In the Poetry Pavilion

Pavilion

A review of Pavilion by Stephanie Bolster

Published on April 1, 2002

Pavilion
Stephanie Bolster

McClelland & Stewart
$16.99
paper
72pp
0-7710-1558-5

After rejuvenating the myth of Alice in White Stone, and after writing the elegant, self-assured, energetically introspective meditations on art and family in Two Bowls of Milk, Stephanie Bolster has, in Pavilion, charged her poems with bleak new tasks. Her signature obsessions are still here – room, mirrors, windows, Vermeer, the voyeuristic confrontation of “watcher versus watched” but they are now sombrely conjured. While it’s true that Bolster’s poems have often been scrupled by sadness (her poetry is far less serene and reassuring than reviewers usually assume), there has always been evidence of a self-pleasuring ear, of playfulness to her purpose. It’s surprising, therefore, to be given something like Pavilion, with its almost unlyrical appetite for thrift.
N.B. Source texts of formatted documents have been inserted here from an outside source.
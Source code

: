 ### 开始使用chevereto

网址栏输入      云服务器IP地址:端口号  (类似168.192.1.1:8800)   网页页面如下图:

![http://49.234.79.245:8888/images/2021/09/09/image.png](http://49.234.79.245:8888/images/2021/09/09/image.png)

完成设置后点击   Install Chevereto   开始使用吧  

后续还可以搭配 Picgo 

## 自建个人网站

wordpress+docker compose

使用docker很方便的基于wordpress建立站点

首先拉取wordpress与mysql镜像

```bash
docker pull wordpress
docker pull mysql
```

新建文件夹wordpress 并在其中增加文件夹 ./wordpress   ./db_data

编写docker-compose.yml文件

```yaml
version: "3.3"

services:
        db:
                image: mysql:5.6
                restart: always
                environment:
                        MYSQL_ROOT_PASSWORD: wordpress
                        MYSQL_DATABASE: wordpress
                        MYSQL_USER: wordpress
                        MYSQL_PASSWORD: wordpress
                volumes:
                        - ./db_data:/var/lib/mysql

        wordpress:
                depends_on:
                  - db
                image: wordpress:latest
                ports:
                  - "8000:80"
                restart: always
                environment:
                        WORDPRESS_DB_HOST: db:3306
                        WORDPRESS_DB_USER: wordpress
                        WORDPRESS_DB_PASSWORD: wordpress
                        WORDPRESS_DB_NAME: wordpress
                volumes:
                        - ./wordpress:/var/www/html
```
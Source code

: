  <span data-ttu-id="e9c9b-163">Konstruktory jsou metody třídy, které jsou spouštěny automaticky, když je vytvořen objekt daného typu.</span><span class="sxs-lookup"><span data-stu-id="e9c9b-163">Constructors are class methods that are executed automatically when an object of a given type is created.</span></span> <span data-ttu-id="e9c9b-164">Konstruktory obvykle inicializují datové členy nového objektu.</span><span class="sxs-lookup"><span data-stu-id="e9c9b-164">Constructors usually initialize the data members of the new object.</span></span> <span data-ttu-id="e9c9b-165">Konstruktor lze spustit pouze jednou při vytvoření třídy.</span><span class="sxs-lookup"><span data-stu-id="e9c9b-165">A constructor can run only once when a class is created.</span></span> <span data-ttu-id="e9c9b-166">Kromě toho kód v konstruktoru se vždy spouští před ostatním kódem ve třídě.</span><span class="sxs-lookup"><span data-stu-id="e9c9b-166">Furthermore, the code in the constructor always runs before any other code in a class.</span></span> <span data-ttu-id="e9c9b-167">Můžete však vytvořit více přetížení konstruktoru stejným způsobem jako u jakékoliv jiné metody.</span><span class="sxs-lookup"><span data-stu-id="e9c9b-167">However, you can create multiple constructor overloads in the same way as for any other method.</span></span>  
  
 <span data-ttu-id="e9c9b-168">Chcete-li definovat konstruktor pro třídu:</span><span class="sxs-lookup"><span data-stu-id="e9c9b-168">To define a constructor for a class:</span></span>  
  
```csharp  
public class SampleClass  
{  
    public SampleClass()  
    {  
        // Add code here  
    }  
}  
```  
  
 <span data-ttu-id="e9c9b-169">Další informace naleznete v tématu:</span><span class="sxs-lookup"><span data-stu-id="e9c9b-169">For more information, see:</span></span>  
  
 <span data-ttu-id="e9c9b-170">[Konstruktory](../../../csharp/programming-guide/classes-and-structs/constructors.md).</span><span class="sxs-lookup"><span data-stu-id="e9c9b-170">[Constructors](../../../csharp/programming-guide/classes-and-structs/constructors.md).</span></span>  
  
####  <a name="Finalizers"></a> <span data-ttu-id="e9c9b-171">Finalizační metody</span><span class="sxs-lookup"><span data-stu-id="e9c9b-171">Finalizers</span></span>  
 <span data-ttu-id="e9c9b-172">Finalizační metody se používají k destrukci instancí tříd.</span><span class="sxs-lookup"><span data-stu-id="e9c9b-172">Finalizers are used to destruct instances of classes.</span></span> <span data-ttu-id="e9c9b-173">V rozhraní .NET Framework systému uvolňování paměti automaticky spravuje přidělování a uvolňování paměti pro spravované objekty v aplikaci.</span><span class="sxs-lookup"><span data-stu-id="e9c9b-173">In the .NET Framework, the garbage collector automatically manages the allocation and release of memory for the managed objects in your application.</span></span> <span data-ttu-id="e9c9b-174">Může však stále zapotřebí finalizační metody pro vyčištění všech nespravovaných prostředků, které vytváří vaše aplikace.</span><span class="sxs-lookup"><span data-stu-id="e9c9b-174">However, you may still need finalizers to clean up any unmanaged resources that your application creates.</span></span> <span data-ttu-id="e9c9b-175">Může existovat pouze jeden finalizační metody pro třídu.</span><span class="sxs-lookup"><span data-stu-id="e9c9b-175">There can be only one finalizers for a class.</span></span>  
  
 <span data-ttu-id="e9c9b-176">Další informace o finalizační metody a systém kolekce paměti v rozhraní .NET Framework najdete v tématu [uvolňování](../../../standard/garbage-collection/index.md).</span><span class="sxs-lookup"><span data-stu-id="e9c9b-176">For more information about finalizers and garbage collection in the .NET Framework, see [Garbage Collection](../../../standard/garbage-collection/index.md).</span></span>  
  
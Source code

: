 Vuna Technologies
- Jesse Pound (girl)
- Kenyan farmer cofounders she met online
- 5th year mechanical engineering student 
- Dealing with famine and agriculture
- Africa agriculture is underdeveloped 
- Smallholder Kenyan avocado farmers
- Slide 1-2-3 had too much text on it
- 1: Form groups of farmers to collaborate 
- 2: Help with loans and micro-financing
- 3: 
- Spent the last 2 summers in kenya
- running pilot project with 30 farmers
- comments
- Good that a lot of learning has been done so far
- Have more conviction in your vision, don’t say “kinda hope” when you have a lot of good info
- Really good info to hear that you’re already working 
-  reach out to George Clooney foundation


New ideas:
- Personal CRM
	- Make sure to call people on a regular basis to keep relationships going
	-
But why would a poet who began with so much stylistic greed suddenly apply such famine to her verse? Two reasons: one heartbreaking, the other unimaginable. Ottawa poet Diana Brebner’s death from cancer in 2001, and the death, soon after, of Brebner’s young daughter Anya (struck by lightning), are what give this collection its grim mood, where Bolster’s grief becomes an erosive force running achingly, and with great attrition, through her language:

A girl, a real girl,
died. Lightning
hit her. Her mother dead
not two months. And so,
art? Tell me something.

These five frank lines are taken from “Girl,” a 12-page lament for the two lives where Bolster appears to invite the idea of perishability into the poem itself, thereby disassembling her writing into anecdotal after-images, confessional hints, and self-dissolving personal details. But “Girl” also draws its inspiration from Vermeer’s famous painting “Girl with a Pearl Earring,” and the Dutch master is, in fact, the metaphoric pivot the entire collection turns on. Again and again, Bolster reads Brebner and Anya’s deaths into some aspect of Vermeer’s art, and tests the insights she finds there against her newfound doubts concerning the function of her poetry. There are no real answers, of course, but everything in Pavilion – and particularly Bolster’s vision of her vocation – is menaced by this extraordinary elegiac panic. From the opening sequence on her Vancouver childhood home (“The Stillness That Turns The House”), to her fascination with the principles of Japanese culture (“Japanese Pavilion”) to the unsettling dream narratives that periodically interrupt (“Antique Glass”), Bolster is constantly startling herself into chilly, ghost-ridden regions of the mind, as in “What Price”:

We wear down bars of soap
with our palms, stone
steps with our feet. Light
will rub that drawing,
imperceptibly at first, till
the girl’s face vanishes.

I’ve quoted the first two stanzas, but there’s that “girl” again. The legend of the vanishing girl is something that Bolster has sewn, using the most minute stitching, deep into the narrative fabric of the collection. One realizes that Vermeer, and the emblematic vocabulary provided by his paintings, has permitted Bolster to discreetly evoke the more obvious implications of her mourning. In other words, if Bolster has austerely decided to deny herself certain options of phrasemaking, it is only to more resourcefully press specific ideas into unspoken expression; and this bid to find a new, different logic for bereavement has shaped the book in complex and surprising ways. Bolster’s minimalist, abbreviated, subliminal “pavilioning” of Brebner and Anya’s deaths may take some getting used to, but the enterprising brevity of the writing – where all the tiny unsentimental surges of regret flourish into a work of considerable sophistication – may make Pavilion one of the most talked-about collections of the year. “The newly dead,” writes Bolster, “must choose a memory to live in for eternity.” By such painstaking subtleties of detail and suggestion has Bolster built her version of the afterlife. mRb

Carmine Starnino is a Montreal poet whose latest book of poems is "With English Subtitles" (Gaspereau 2004).